Task requirements:
For each record that follows, give it back exactly, with no pictures included.

Provided records:

<<<<

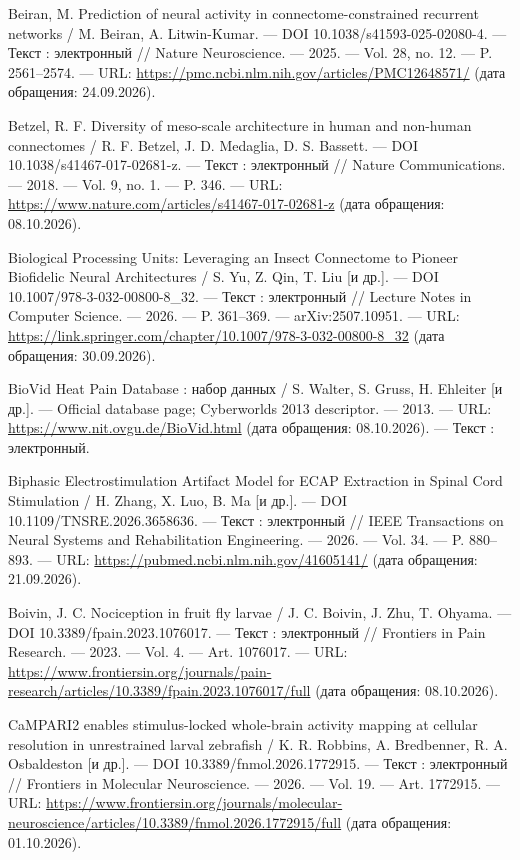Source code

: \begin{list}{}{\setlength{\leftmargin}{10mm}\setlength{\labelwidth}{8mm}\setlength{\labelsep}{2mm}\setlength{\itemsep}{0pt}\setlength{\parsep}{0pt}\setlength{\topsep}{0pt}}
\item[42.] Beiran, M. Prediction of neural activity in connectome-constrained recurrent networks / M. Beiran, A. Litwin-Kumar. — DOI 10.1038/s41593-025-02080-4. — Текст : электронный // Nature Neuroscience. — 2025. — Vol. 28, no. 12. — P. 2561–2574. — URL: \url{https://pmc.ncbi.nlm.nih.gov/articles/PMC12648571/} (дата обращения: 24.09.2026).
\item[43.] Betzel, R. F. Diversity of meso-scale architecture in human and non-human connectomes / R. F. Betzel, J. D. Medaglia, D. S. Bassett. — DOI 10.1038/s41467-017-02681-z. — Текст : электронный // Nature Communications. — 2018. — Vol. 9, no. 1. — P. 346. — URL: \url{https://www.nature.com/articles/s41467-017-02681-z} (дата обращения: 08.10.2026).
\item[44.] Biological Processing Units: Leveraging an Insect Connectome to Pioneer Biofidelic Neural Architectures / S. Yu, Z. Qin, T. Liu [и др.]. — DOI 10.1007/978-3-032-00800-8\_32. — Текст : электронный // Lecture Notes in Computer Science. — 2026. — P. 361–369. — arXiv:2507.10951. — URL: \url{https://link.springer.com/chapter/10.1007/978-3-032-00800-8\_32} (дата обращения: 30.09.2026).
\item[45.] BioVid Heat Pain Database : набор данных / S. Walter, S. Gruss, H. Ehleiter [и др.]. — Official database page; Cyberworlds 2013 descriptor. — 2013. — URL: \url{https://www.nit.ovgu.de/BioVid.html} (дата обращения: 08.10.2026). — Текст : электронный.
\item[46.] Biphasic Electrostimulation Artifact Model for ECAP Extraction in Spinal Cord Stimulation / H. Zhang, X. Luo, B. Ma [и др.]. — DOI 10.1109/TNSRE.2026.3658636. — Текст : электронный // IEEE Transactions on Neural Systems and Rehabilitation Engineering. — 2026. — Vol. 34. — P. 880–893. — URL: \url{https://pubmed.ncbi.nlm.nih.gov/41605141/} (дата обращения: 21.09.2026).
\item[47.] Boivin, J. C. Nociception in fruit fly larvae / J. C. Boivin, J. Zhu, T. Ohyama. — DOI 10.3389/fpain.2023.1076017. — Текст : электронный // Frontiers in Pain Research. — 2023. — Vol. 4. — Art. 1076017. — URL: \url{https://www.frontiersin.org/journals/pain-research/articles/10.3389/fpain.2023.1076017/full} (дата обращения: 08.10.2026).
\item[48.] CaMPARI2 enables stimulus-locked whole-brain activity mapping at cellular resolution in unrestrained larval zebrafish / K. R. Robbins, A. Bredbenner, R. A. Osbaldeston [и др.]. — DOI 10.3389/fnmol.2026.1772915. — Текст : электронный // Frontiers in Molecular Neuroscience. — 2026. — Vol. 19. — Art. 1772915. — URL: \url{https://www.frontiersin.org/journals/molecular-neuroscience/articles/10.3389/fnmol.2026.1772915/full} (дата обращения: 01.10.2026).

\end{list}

>>>>

Exercise output:
Source code

: \begin{list}{}{\setlength{\leftmargin}{10mm}\setlength{\labelwidth}{8mm}\setlength{\labelsep}{2mm}\setlength{\itemsep}{0pt}\setlength{\parsep}{0pt}\setlength{\topsep}{0pt}}
\item[42.] Beiran, M. Prediction of neural activity in connectome-constrained recurrent networks / M. Beiran, A. Litwin-Kumar. — DOI 10.1038/s41593-025-02080-4. — Текст : электронный // Nature Neuroscience. — 2025. — Vol. 28, no. 12. — P. 2561–2574. — URL: \url{https://pmc.ncbi.nlm.nih.gov/articles/PMC12648571/} (дата обращения: 24.09.2026).
\item[43.] Betzel, R. F. Diversity of meso-scale architecture in human and non-human connectomes / R. F. Betzel, J. D. Medaglia, D. S. Bassett. — DOI 10.1038/s41467-017-02681-z. — Текст : электронный // Nature Communications. — 2018. — Vol. 9, no. 1. — P. 346. — URL: \url{https://www.nature.com/articles/s41467-017-02681-z} (дата обращения: 08.10.2026).
\item[44.] Biological Processing Units: Leveraging an Insect Connectome to Pioneer Biofidelic Neural Architectures / S. Yu, Z. Qin, T. Liu [и др.]. — DOI 10.1007/978-3-032-00800-8\_32. — Текст : электронный // Lecture Notes in Computer Science. — 2026. — P. 361–369. — arXiv:2507.10951. — URL: \url{https://link.springer.com/chapter/10.1007/978-3-032-00800-8\_32} (дата обращения: 30.09.2026).
\item[45.] BioVid Heat Pain Database : набор данных / S. Walter, S. Gruss, H. Ehleiter [и др.]. — Official database page; Cyberworlds 2013 descriptor. — 2013. — URL: \url{https://www.nit.ovgu.de/BioVid.html} (дата обращения: 08.10.2026). — Текст : электронный.
\item[46.] Biphasic Electrostimulation Artifact Model for ECAP Extraction in Spinal Cord Stimulation / H. Zhang, X. Luo, B. Ma [и др.]. — DOI 10.1109/TNSRE.2026.3658636. — Текст : электронный // IEEE Transactions on Neural Systems and Rehabilitation Engineering. — 2026. — Vol. 34. — P. 880–893. — URL: \url{https://pubmed.ncbi.nlm.nih.gov/41605141/} (дата обращения: 21.09.2026).
\item[47.] Boivin, J. C. Nociception in fruit fly larvae / J. C. Boivin, J. Zhu, T. Ohyama. — DOI 10.3389/fpain.2023.1076017. — Текст : электронный // Frontiers in Pain Research. — 2023. — Vol. 4. — Art. 1076017. — URL: \url{https://www.frontiersin.org/journals/pain-research/articles/10.3389/fpain.2023.1076017/full} (дата обращения: 08.10.2026).
\item[48.] CaMPARI2 enables stimulus-locked whole-brain activity mapping at cellular resolution in unrestrained larval zebrafish / K. R. Robbins, A. Bredbenner, R. A. Osbaldeston [и др.]. — DOI 10.3389/fnmol.2026.1772915. — Текст : электронный // Frontiers in Molecular Neuroscience. — 2026. — Vol. 19. — Art. 1772915. — URL: \url{https://www.frontiersin.org/journals/molecular-neuroscience/articles/10.3389/fnmol.2026.1772915/full} (дата обращения: 01.10.2026).

\end{list}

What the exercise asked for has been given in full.